== Segment start ==
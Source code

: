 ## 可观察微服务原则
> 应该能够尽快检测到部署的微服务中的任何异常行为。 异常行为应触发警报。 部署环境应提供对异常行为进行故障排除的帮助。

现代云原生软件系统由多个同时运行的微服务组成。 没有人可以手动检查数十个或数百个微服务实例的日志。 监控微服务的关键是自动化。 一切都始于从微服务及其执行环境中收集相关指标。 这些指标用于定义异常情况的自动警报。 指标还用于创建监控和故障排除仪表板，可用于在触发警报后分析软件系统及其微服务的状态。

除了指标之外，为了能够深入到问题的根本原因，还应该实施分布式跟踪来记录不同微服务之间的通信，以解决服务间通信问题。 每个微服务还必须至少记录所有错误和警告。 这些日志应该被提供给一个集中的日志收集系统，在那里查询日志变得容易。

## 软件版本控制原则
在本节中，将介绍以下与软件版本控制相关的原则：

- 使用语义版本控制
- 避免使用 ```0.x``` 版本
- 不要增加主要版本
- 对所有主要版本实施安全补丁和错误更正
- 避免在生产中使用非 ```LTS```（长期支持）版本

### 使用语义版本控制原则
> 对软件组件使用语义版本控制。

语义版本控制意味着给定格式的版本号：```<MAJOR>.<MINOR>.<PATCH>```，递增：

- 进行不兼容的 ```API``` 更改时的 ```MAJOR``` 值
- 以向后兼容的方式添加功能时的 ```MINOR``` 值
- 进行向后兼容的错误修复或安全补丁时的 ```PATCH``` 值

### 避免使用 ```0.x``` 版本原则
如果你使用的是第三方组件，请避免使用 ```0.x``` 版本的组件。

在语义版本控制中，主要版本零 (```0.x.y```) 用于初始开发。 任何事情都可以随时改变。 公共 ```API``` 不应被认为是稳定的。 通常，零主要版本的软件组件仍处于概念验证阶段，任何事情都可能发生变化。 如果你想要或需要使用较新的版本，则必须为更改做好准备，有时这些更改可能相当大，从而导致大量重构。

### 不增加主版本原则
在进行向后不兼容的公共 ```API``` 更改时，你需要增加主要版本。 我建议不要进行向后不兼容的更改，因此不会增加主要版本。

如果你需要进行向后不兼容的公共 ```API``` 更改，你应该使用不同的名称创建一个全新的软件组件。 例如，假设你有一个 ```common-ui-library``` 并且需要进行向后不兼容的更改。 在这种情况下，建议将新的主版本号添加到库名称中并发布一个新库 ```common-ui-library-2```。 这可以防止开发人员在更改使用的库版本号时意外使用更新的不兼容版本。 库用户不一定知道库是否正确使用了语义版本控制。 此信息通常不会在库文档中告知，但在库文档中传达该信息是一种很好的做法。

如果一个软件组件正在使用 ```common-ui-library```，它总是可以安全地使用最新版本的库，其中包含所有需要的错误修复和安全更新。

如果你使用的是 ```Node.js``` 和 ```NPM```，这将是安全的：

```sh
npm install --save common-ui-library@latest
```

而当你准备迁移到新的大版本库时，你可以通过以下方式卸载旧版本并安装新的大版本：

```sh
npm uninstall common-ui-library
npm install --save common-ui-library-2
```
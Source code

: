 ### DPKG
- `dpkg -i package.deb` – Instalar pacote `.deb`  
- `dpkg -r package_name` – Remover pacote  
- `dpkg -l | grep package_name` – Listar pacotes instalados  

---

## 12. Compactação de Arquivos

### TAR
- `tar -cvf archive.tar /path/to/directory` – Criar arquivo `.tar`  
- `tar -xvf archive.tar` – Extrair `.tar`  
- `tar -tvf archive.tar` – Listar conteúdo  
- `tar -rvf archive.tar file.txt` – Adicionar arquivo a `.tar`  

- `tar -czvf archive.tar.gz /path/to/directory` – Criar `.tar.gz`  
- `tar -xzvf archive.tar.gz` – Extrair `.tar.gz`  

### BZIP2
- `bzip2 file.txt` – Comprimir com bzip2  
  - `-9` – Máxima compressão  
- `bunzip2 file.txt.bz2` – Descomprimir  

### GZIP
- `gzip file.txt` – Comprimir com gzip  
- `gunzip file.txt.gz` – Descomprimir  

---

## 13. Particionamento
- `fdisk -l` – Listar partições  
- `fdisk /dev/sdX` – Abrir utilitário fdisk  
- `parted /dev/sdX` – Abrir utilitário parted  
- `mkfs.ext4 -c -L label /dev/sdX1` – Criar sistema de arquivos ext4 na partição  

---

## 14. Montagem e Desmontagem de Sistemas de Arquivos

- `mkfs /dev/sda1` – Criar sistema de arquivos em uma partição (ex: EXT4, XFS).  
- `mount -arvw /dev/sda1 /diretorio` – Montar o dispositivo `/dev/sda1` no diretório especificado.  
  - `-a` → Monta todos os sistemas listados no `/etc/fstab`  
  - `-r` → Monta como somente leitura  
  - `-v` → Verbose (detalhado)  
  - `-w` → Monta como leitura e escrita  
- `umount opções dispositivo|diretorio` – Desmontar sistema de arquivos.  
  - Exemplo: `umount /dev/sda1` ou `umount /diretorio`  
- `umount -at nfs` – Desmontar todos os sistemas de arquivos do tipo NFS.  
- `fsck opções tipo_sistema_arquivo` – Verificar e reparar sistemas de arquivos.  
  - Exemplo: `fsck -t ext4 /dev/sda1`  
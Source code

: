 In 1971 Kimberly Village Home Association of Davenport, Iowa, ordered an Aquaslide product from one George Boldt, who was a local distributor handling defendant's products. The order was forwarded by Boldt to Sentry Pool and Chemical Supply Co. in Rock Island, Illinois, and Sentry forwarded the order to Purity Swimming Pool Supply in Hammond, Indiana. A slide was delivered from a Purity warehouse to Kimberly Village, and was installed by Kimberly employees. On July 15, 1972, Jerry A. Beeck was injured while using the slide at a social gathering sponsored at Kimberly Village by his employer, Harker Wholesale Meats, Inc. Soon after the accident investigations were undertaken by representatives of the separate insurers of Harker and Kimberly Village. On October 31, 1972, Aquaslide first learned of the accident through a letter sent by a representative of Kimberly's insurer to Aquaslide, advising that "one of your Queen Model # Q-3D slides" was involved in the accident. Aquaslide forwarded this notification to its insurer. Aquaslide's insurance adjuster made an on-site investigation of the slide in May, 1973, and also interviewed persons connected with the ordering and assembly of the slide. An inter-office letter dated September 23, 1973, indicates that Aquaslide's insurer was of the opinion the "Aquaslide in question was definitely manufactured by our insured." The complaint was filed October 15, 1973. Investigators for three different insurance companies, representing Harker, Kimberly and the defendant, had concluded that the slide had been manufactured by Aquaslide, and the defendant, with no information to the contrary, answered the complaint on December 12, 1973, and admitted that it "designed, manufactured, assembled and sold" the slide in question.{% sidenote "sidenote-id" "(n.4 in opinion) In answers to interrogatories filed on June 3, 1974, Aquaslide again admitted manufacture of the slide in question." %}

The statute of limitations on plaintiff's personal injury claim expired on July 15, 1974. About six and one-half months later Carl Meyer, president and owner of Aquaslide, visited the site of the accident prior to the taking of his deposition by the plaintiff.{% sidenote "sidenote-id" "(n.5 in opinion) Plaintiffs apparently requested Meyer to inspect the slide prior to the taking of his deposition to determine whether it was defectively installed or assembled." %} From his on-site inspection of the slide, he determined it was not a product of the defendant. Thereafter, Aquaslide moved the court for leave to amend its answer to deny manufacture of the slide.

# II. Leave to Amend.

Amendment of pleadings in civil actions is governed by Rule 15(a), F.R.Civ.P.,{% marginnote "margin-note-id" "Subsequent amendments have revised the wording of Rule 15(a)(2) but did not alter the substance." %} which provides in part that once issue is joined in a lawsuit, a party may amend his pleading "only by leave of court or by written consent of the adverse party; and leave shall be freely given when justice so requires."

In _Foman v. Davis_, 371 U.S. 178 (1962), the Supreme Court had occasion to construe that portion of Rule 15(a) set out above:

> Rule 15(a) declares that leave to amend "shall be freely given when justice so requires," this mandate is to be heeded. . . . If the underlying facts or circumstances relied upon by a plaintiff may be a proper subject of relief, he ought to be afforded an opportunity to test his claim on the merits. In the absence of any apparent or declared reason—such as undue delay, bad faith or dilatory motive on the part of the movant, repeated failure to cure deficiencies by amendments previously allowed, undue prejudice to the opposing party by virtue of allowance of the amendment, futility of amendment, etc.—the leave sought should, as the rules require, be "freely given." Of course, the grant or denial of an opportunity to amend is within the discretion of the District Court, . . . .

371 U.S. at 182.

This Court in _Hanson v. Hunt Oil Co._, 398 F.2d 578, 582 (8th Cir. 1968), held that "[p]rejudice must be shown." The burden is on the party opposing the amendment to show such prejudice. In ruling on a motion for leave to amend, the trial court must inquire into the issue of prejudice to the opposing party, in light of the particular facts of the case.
== Segment end ==
## Instructions for the task:
Go through the entries above and copy each line with "when" in it.

## Response area:
Amendment of pleadings in civil actions is governed by Rule 15(a), F.R.Civ.P.,{% marginnote "margin-note-id" "Subsequent amendments have revised the wording of Rule 15(a)(2) but did not alter the substance." %} which provides in part that once issue is joined in a lawsuit, a party may amend his pleading "only by leave of court or by written consent of the adverse party; and leave shall be freely given when justice so requires."
> Rule 15(a) declares that leave to amend "shall be freely given when justice so requires," this mandate is to be heeded. . . . If the underlying facts or circumstances relied upon by a plaintiff may be a proper subject of relief, he ought to be afforded an opportunity to test his claim on the merits. In the absence of any apparent or declared reason—such as undue delay, bad faith or dilatory motive on the part of the movant, repeated failure to cure deficiencies by amendments previously allowed, undue prejudice to the opposing party by virtue of allowance of the amendment, futility of amendment, etc.—the leave sought should, as the rules require, be "freely given." Of course, the grant or denial of an opportunity to amend is within the discretion of the District Court, . . . .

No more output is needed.